[Dataset entries]
========================================================================
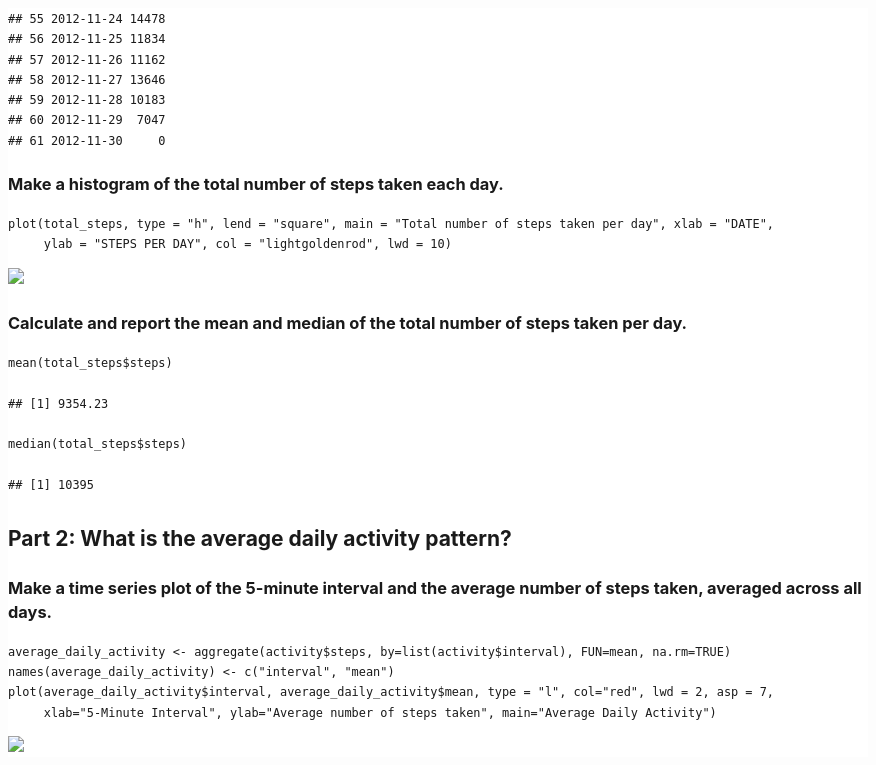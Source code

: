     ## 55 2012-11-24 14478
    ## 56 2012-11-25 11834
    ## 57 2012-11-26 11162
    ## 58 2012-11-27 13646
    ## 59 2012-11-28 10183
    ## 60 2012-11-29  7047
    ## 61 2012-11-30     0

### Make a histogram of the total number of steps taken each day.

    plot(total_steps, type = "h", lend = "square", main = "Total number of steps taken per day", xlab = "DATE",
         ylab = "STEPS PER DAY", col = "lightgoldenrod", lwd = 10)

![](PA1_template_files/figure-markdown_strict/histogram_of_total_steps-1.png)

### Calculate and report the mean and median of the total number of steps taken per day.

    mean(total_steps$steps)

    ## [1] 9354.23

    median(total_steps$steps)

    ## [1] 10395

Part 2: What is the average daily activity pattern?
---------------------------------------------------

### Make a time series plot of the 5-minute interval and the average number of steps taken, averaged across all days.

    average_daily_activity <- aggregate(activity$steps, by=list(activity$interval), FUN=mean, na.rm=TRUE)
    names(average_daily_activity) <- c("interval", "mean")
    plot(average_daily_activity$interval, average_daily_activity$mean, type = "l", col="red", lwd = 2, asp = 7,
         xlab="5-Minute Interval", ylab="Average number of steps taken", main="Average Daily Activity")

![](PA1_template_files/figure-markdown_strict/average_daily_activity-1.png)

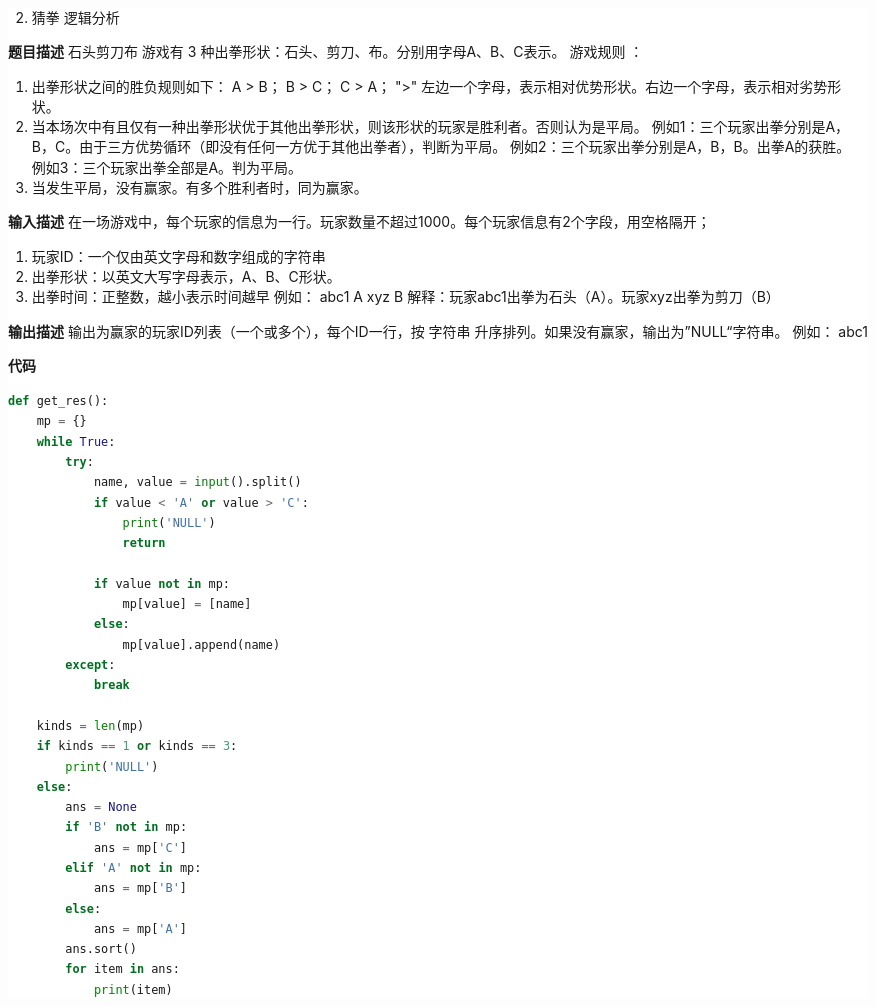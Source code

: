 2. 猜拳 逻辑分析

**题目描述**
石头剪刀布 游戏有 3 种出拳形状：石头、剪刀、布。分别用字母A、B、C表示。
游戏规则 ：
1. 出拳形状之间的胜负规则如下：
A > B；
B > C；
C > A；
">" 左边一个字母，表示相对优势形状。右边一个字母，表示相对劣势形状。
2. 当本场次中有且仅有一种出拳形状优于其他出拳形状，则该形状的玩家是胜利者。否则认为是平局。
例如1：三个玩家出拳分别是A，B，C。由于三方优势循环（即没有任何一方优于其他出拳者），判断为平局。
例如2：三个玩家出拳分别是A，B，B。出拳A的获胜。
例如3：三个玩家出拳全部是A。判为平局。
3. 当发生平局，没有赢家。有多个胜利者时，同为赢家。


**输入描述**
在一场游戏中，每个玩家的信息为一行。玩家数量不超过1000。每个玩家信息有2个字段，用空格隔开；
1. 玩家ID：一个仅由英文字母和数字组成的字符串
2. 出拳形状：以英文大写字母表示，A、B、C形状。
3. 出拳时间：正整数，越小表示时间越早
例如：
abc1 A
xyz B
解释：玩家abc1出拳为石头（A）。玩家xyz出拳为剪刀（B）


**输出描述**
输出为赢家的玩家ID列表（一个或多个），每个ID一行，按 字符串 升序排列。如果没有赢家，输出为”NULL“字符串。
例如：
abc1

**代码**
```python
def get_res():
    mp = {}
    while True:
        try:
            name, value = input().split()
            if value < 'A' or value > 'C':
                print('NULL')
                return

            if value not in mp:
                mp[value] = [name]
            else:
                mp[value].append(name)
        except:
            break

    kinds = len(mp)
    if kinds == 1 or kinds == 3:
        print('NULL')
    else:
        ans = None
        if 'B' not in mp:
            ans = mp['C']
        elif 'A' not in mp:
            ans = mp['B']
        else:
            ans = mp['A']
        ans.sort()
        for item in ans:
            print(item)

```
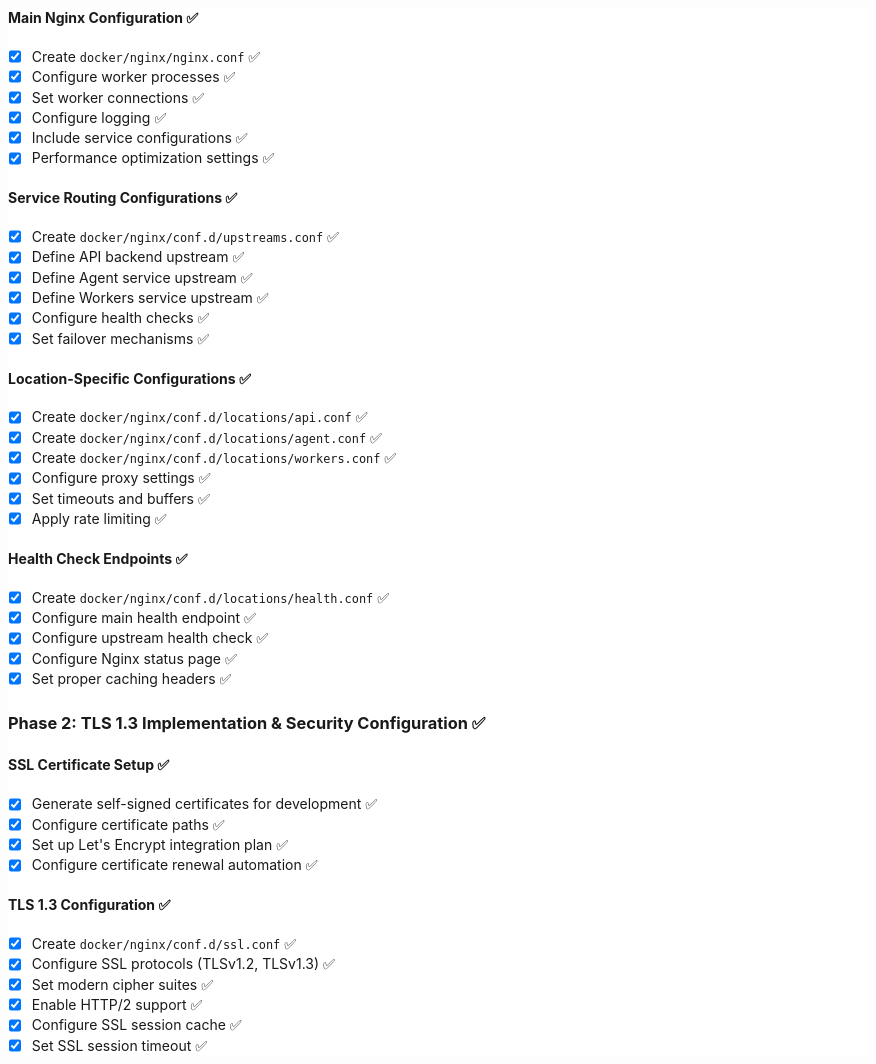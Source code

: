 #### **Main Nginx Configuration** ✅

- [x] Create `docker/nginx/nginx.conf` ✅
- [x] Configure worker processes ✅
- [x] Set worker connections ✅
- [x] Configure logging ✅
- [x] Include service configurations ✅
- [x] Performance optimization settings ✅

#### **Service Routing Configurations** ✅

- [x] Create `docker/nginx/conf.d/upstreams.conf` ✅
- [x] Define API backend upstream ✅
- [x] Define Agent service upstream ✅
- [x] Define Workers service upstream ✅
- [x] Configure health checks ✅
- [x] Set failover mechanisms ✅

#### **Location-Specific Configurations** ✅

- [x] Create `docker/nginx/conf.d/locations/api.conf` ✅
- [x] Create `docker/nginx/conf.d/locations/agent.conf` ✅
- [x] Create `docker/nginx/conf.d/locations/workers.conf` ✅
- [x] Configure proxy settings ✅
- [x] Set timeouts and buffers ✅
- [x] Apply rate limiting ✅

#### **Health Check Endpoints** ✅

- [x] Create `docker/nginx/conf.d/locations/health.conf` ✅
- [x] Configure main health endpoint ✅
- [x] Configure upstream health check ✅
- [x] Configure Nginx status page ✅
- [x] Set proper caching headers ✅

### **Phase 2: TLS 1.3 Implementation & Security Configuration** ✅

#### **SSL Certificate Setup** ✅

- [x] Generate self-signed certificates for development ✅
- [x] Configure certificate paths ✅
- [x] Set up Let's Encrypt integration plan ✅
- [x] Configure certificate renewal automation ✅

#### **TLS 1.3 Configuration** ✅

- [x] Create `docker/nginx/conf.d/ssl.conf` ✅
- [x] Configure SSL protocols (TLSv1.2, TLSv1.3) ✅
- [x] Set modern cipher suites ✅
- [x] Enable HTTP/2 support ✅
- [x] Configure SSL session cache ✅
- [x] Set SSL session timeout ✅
========================================================================
The word "median" may appear in several lines of the data; copy every line where it does.

### Calculate and report the mean and median of the total number of steps taken per day.
    median(total_steps$steps)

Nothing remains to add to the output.